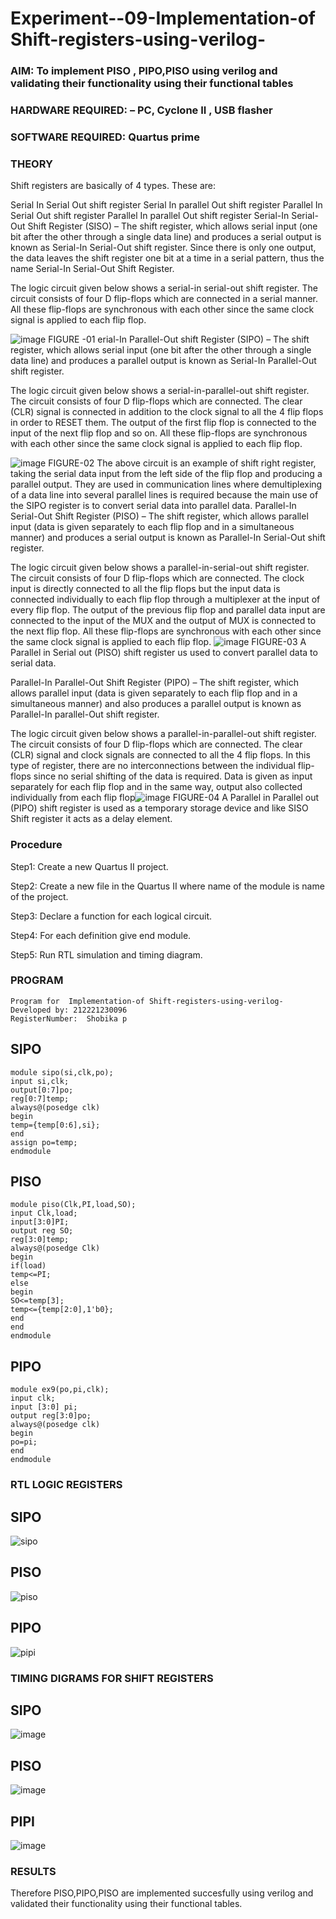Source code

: 
# Experiment--09-Implementation-of Shift-registers-using-verilog-
### AIM: To implement PISO , PIPO,PISO  using verilog and validating their functionality using their functional tables
### HARDWARE REQUIRED:  – PC, Cyclone II , USB flasher
### SOFTWARE REQUIRED:   Quartus prime
### THEORY 
Shift registers are basically of 4 types. These are:

Serial In Serial Out shift register
Serial In parallel Out shift register
Parallel In Serial Out shift register
Parallel In parallel Out shift register
Serial-In Serial-Out Shift Register (SISO) –
The shift register, which allows serial input (one bit after the other through a single data line) and produces a serial output is known as Serial-In Serial-Out shift register. Since there is only one output, the data leaves the shift register one bit at a time in a serial pattern, thus the name Serial-In Serial-Out Shift Register.

The logic circuit given below shows a serial-in serial-out shift register. The circuit consists of four D flip-flops which are connected in a serial manner. All these flip-flops are synchronous with each other since the same clock signal is applied to each flip flop.

![image](https://user-images.githubusercontent.com/36288975/172337366-540cc45e-11fe-4cce-9503-560dc704bc7d.png)
FIGURE -01 
erial-In Parallel-Out shift Register (SIPO) –
The shift register, which allows serial input (one bit after the other through a single data line) and produces a parallel output is known as Serial-In Parallel-Out shift register.

The logic circuit given below shows a serial-in-parallel-out shift register. The circuit consists of four D flip-flops which are connected. The clear (CLR) signal is connected in addition to the clock signal to all the 4 flip flops in order to RESET them. The output of the first flip flop is connected to the input of the next flip flop and so on. All these flip-flops are synchronous with each other since the same clock signal is applied to each flip flop.

![image](https://user-images.githubusercontent.com/36288975/172337438-03416c7e-7c9d-4939-ba34-c355b9fc79c5.png)
FIGURE-02
The above circuit is an example of shift right register, taking the serial data input from the left side of the flip flop and producing a parallel output. They are used in communication lines where demultiplexing of a data line into several parallel lines is required because the main use of the SIPO register is to convert serial data into parallel data.
Parallel-In Serial-Out Shift Register (PISO) –
The shift register, which allows parallel input (data is given separately to each flip flop and in a simultaneous manner) and produces a serial output is known as Parallel-In Serial-Out shift register.

The logic circuit given below shows a parallel-in-serial-out shift register. The circuit consists of four D flip-flops which are connected. The clock input is directly connected to all the flip flops but the input data is connected individually to each flip flop through a multiplexer at the input of every flip flop. The output of the previous flip flop and parallel data input are connected to the input of the MUX and the output of MUX is connected to the next flip flop. All these flip-flops are synchronous with each other since the same clock signal is applied to each flip flop.
![image](https://user-images.githubusercontent.com/36288975/172337544-1632407f-1743-4b17-b480-00663d01e59f.png)
FIGURE-03
A Parallel in Serial out (PISO) shift register us used to convert parallel data to serial data.

Parallel-In Parallel-Out Shift Register (PIPO) –
The shift register, which allows parallel input (data is given separately to each flip flop and in a simultaneous manner) and also produces a parallel output is known as Parallel-In parallel-Out shift register.

The logic circuit given below shows a parallel-in-parallel-out shift register. The circuit consists of four D flip-flops which are connected. The clear (CLR) signal and clock signals are connected to all the 4 flip flops. In this type of register, there are no interconnections between the individual flip-flops since no serial shifting of the data is required. Data is given as input separately for each flip flop and in the same way, output also collected individually from each flip flop![image](https://user-images.githubusercontent.com/36288975/172337661-babb1f90-6286-4d14-8cbd-26a380ee085e.png)
FIGURE-04
A Parallel in Parallel out (PIPO) shift register is used as a temporary storage device and like SISO Shift register it acts as a delay element.

### Procedure
Step1:
Create a new Quartus II project.

Step2:
Create a new file in the Quartus II where name of the module is name of the project.

Step3:
Declare a function for each logical circuit.

Step4:
For each definition give end module.

Step5:
Run RTL simulation and timing diagram.



### PROGRAM 
```
Program for  Implementation-of Shift-registers-using-verilog-
Developed by: 212221230096
RegisterNumber:  Shobika p
```
## SIPO
```
module sipo(si,clk,po);
input si,clk;
output[0:7]po;
reg[0:7]temp;
always@(posedge clk)
begin
temp={temp[0:6],si};
end
assign po=temp;
endmodule
```

## PISO
```
module piso(Clk,PI,load,SO);
input Clk,load;
input[3:0]PI;
output reg SO;
reg[3:0]temp;
always@(posedge Clk)
begin
if(load)
temp<=PI;
else
begin
SO<=temp[3];
temp<={temp[2:0],1'b0};
end
end
endmodule
```
## PIPO
```
module ex9(po,pi,clk);
input clk;
input [3:0] pi;
output reg[3:0]po;
always@(posedge clk)
begin
po=pi;
end
endmodule
```

### RTL LOGIC  REGISTERS   
## SIPO
![sipo](https://user-images.githubusercontent.com/94508142/201098932-d0116a7c-61df-4f56-8e89-a3351b3cb162.png)

## PISO
![piso](https://user-images.githubusercontent.com/94508142/201099216-a27d2b4c-1c58-4b01-9540-ae848d8c3707.png)


## PIPO

![pipi](https://user-images.githubusercontent.com/94508142/201099342-e481fdd1-c57f-4e06-91df-1fd8b8aeebdb.png)




### TIMING DIGRAMS FOR SHIFT REGISTERS
## SIPO

![image](https://user-images.githubusercontent.com/94508142/201099917-500f8bec-1539-4a2b-94a2-69af1b14a63d.png)

## PISO
![image](https://user-images.githubusercontent.com/94508142/201102447-8b7ac9de-1cca-45f3-acc6-d0d619ace315.png)

## PIPI
![image](https://user-images.githubusercontent.com/94508142/201102606-210066bf-5292-4e30-a0c6-b430d88c9655.png)





### RESULTS 
Therefore PISO,PIPO,PISO are implemented succesfully using verilog and validated their functionality using their functional tables.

━━━━━━━━━━━━━━━━━━━━

What the task asks :: Bring together all lines from the listing that contain the word "load".

Expected answer ::
module piso(Clk,PI,load,SO);
input Clk,load;
if(load)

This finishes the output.